In prior posts I have tried to emphasize how important Dad's residence is to his survival. Knowing that he has a profound emotional attachment to his house, specifically because it was designed by my mother, it is the general consensus of all of his caregivers that his lifespan at this point hinges on how long we can safely keep him in his house with his best friend, Buddy. Because of the strong opinions of my two oldest sisters I have been hesitant to bring up two ideas. The first: a Daddy Cam (like a nanny cam) that we could check online to make sure he is safe during the night. The second: an Autoalert pendant in case of a fall. In light of his escalating memory issues I felt it was finally time to present these two ideas.

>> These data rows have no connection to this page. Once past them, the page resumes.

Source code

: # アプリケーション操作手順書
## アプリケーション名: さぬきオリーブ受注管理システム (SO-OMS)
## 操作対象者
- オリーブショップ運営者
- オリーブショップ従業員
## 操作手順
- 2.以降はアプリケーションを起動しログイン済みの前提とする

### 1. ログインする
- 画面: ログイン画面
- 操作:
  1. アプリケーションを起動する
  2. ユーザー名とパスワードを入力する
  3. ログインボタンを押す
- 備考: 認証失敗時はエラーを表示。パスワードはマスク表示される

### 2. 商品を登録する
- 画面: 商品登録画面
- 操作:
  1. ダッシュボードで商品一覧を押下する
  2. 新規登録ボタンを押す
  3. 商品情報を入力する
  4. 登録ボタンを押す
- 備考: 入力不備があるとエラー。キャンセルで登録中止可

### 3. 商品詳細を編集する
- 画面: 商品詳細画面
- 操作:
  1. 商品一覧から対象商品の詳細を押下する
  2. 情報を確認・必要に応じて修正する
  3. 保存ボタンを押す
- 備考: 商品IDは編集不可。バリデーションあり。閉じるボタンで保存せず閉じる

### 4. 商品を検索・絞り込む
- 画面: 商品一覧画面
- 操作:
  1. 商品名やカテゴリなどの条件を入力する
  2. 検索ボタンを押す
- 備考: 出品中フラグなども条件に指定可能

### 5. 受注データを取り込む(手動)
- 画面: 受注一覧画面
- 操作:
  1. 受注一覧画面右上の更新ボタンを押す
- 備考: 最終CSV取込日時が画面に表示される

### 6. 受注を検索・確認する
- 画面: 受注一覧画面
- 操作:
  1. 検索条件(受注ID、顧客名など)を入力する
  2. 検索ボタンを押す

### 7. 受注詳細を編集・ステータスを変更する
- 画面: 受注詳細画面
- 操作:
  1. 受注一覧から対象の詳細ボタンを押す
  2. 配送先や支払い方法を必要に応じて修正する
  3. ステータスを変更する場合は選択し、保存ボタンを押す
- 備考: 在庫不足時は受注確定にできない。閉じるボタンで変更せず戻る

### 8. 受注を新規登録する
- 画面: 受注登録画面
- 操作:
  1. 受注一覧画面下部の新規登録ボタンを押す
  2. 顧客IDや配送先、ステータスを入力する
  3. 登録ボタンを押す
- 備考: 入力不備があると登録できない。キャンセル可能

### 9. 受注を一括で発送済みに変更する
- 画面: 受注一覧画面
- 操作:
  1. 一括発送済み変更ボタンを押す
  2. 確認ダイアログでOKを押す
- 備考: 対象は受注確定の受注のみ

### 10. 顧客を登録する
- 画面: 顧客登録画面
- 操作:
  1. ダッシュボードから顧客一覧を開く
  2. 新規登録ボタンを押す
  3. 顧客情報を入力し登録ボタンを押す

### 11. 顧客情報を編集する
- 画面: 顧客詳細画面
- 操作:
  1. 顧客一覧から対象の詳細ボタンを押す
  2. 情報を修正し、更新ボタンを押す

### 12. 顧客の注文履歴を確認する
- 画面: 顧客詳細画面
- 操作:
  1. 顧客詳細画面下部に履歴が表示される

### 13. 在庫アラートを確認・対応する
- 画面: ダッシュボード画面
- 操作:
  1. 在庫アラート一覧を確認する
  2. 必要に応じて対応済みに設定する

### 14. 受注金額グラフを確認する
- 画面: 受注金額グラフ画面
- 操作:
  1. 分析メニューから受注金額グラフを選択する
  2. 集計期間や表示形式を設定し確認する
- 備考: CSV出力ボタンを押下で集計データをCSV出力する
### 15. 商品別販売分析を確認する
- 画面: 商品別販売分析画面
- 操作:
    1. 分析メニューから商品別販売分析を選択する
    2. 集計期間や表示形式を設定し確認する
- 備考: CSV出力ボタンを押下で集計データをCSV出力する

At first I sent it to Tom after asking him to exchange a shift. He agreed to the shift change but no answer about the Daddy Cam. Then I sent it to Hillary. She was sick with an eye infection so I didn't expect a reaction immediately.
Finally I sent it to Paula. I truly thought she would be resistant but was surprised when she replied back about the Daddy Cam, "Great idea, Erin!" This was surprising and encouraging and I decided to spitball the AutoAlert as well...what she replied stunned me. For years Paula has been Dad's primary caregiver, the captain of our ship guiding us through his care and ultimately prolonging his life since Mom's death. Of all people, Dad owes his survival to Paula. So what he asked her shocked me beyond belief.
Paula's text to me read: "Today he asked me 'How do we know each other?'"
I was devastated for her. My response was probably the dumbest thing I could have said, "Awww, I'm so sorry! If it makes you feel any better he has only called me by name once in the last year."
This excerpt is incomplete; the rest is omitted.